We pick and choose our causes based on what appears to be the most inflammatory. What will be most popular in the media. Which hashtag is most viral. We all need drama. At the end of the day we need an outlet. We need something ‘safe’, something that isn’t that close to home.
Sending Americans into volatile situations costs money and people. We don’t have it. We cut salaries of police, fire fighters and soldiers because we can’t afford them. We retire military ships because we can’t afford them. Our soldiers sit in the desert relying on the generosity of others to send them basic needs. We can’t fix the problems in our own backyard, yet we are expected to patrol the world.
We are often up against an enemy we can’t see in a jungle we can’t navigate and it doesn’t end well. It can’t.
There will be another tragedy tomorrow. How do we decide whether to help? Because the hashtag is trending?
In the last 4 hours, there were 50 tweets containing #usarmy, there were 56 in less than 10 minutes containing #bringbackourgirls.
When we have a tragedy – and there are plenty – who comes to our aid? No one. They think we can take care of ourselves. After all, we are a nation of wealth. So much wealth that we are scorned by the rest of the world when we don’t go help when others are facing tragedy. We are so wealthy, of COURSE we can help! Even as we saw our ships search for Malaysian Airlines flight 370, I wondered who was footing the bill.
Other countries sit idly by, watching the world go round and focusing on their own country. If the U.S. did that for one year, would the world implode? I doubt it.

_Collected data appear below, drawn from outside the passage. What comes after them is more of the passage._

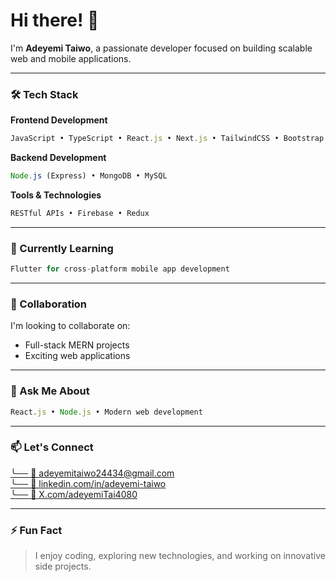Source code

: # Hi there! 👋

I'm **Adeyemi Taiwo**, a passionate developer focused on building scalable web and mobile applications.

---

### 🛠️ Tech Stack

**Frontend Development**
```javascript
JavaScript • TypeScript • React.js • Next.js • TailwindCSS • Bootstrap • SASS • HTML/CSS
```

**Backend Development**
```javascript
Node.js (Express) • MongoDB • MySQL
```

**Tools & Technologies**
```javascript
RESTful APIs • Firebase • Redux
```

---

### 🌱 Currently Learning
```javascript
Flutter for cross-platform mobile app development
```

---

### 👯 Collaboration
I'm looking to collaborate on:
* Full-stack MERN projects
* Exciting web applications

---

### 💬 Ask Me About
```javascript
React.js • Node.js • Modern web development
```

---

### 📫 Let's Connect

<div align="left">
  <a href="mailto:adeyemitaiwo24434@gmail.com">
    ╰── 📧 adeyemitaiwo24434@gmail.com
  </a>
</div>
<div align="left">
  <a href="https://www.linkedin.com/in/adeyemi-taiwo-5892082b0/">
    ╰── 🔗 linkedin.com/in/adeyemi-taiwo
  </a>
</div>
<div align="left">
  <a href="https://x.com/adeyemiTai4080">
    ╰── 🔗 X.com/adeyemiTai4080
  </a>
</div>

---

### ⚡ Fun Fact
> I enjoy coding, exploring new technologies, and working on innovative side projects.
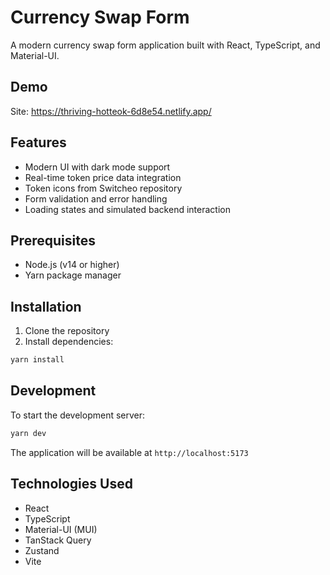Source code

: # Currency Swap Form

A modern currency swap form application built with React, TypeScript, and Material-UI.

## Demo

Site: https://thriving-hotteok-6d8e54.netlify.app/

## Features

- Modern UI with dark mode support
- Real-time token price data integration
- Token icons from Switcheo repository
- Form validation and error handling
- Loading states and simulated backend interaction

## Prerequisites

- Node.js (v14 or higher)
- Yarn package manager

## Installation

1. Clone the repository
2. Install dependencies:
```bash
yarn install
```

## Development

To start the development server:

```bash
yarn dev
```

The application will be available at `http://localhost:5173`

## Technologies Used

- React
- TypeScript
- Material-UI (MUI)
- TanStack Query
- Zustand
- Vite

Humanity has put itself into a catch-22. Damned if you do, damned if you don’t. With advances in technology and warfare, we can now see what the colonists, gladiators and cavemen couldn’t. There was a day when we could only aid what was within reach. There was a time when we knew help would arrive too late because there were no planes and the boats were too slow. We sometimes made moral decisions that weren’t always popular but had to be made.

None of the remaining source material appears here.